(Data provided begins)

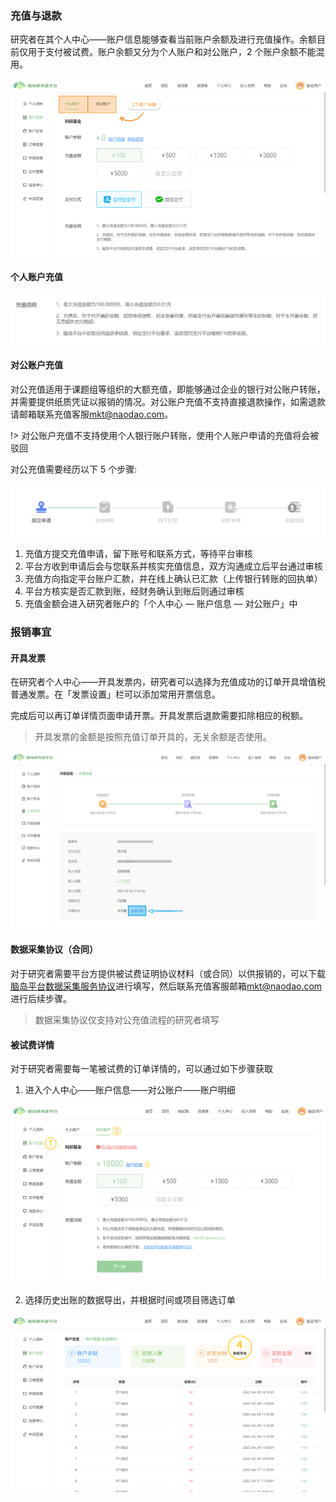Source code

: ### 充值与退款

研究者在其个人中心——账户信息能够查看当前账户余额及进行充值操作。余额目前仅用于支付被试费。账户余额又分为个人账户和对公账户，2 个账户余额不能混用。

![](imgs/Frame%2025.png)

#### 个人账户充值

![](imgs/image-4.png)

#### 对公账户充值

对公充值适用于课题组等组织的大额充值，即能够通过企业的银行对公账户转账，并需要提供纸质凭证以报销的情况。对公账户充值不支持直接退款操作，如需退款请邮箱联系充值客服[mkt@naodao.com](mailto:mkt@naodao.com)。

!> 对公账户充值不支持使用个人银行账户转账，使用个人账户申请的充值将会被驳回

对公充值需要经历以下 5 个步骤:

![](imgs/image-1.png)

1. 充值方提交充值申请，留下账号和联系方式，等待平台审核
2. 平台方收到申请后会与您联系并核实充值信息，双方沟通成立后平台通过审核
3. 充值方向指定平台账户汇款，并在线上确认已汇款（上传银行转账的回执单）
4. 平台方核实是否汇款到账，经财务确认到账后则通过审核
5. 充值金额会进入研究者账户的「个人中心 — 账户信息 — 对公账户」中

### 报销事宜

#### 开具发票

在研究者个人中心——开具发票内，研究者可以选择为充值成功的订单开具增值税普通发票。在「发票设置」栏可以添加常用开票信息。

完成后可以再订单详情页面申请开票。开具发票后退款需要扣除相应的税额。

> 开具发票的金额是按照充值订单开具的，无关余额是否使用。

![](imgs/personal/image-2.png)

#### 数据采集协议（合同）

对于研究者需要平台方提供被试费证明协议材料（或合同）以供报销的，可以下载 [脑岛平台数据采集服务协议](/assets/%E8%84%91%E5%B2%9B%E5%B9%B3%E5%8F%B0%E6%95%B0%E6%8D%AE%E9%87%87%E9%9B%86%E6%9C%8D%E5%8A%A1%E5%8D%8F%E8%AE%AE.docx)进行填写，然后联系充值客服邮箱[mkt@naodao.com](mailto:mkt@naodao.com)进行后续步骤。

> 数据采集协议仅支持对公充值流程的研究者填写

#### 被试费详情

对于研究者需要每一笔被试费的订单详情的，可以通过如下步骤获取

1. 进入个人中心——账户信息——对公账户——账户明细

![](imgs/image-2.png)

2. 选择历史出账的数据导出，并根据时间或项目筛选订单

![](imgs/image-3.png)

(Data provided ends)

### Required work
The line containing "2. 平台方收到申请后会与您联系并核实充值信息，双方沟通成立后平台通过审核" marks the end: copy exactly every line from the start of the records up to and including it, leaving out the pictures.

### Reply to the exercise
Source code

: ### 充值与退款

研究者在其个人中心——账户信息能够查看当前账户余额及进行充值操作。余额目前仅用于支付被试费。账户余额又分为个人账户和对公账户，2 个账户余额不能混用。

![](imgs/Frame%2025.png)

#### 个人账户充值

![](imgs/image-4.png)

#### 对公账户充值

对公充值适用于课题组等组织的大额充值，即能够通过企业的银行对公账户转账，并需要提供纸质凭证以报销的情况。对公账户充值不支持直接退款操作，如需退款请邮箱联系充值客服[mkt@naodao.com](mailto:mkt@naodao.com)。

!> 对公账户充值不支持使用个人银行账户转账，使用个人账户申请的充值将会被驳回

对公充值需要经历以下 5 个步骤:

![](imgs/image-1.png)

1. 充值方提交充值申请，留下账号和联系方式，等待平台审核
2. 平台方收到申请后会与您联系并核实充值信息，双方沟通成立后平台通过审核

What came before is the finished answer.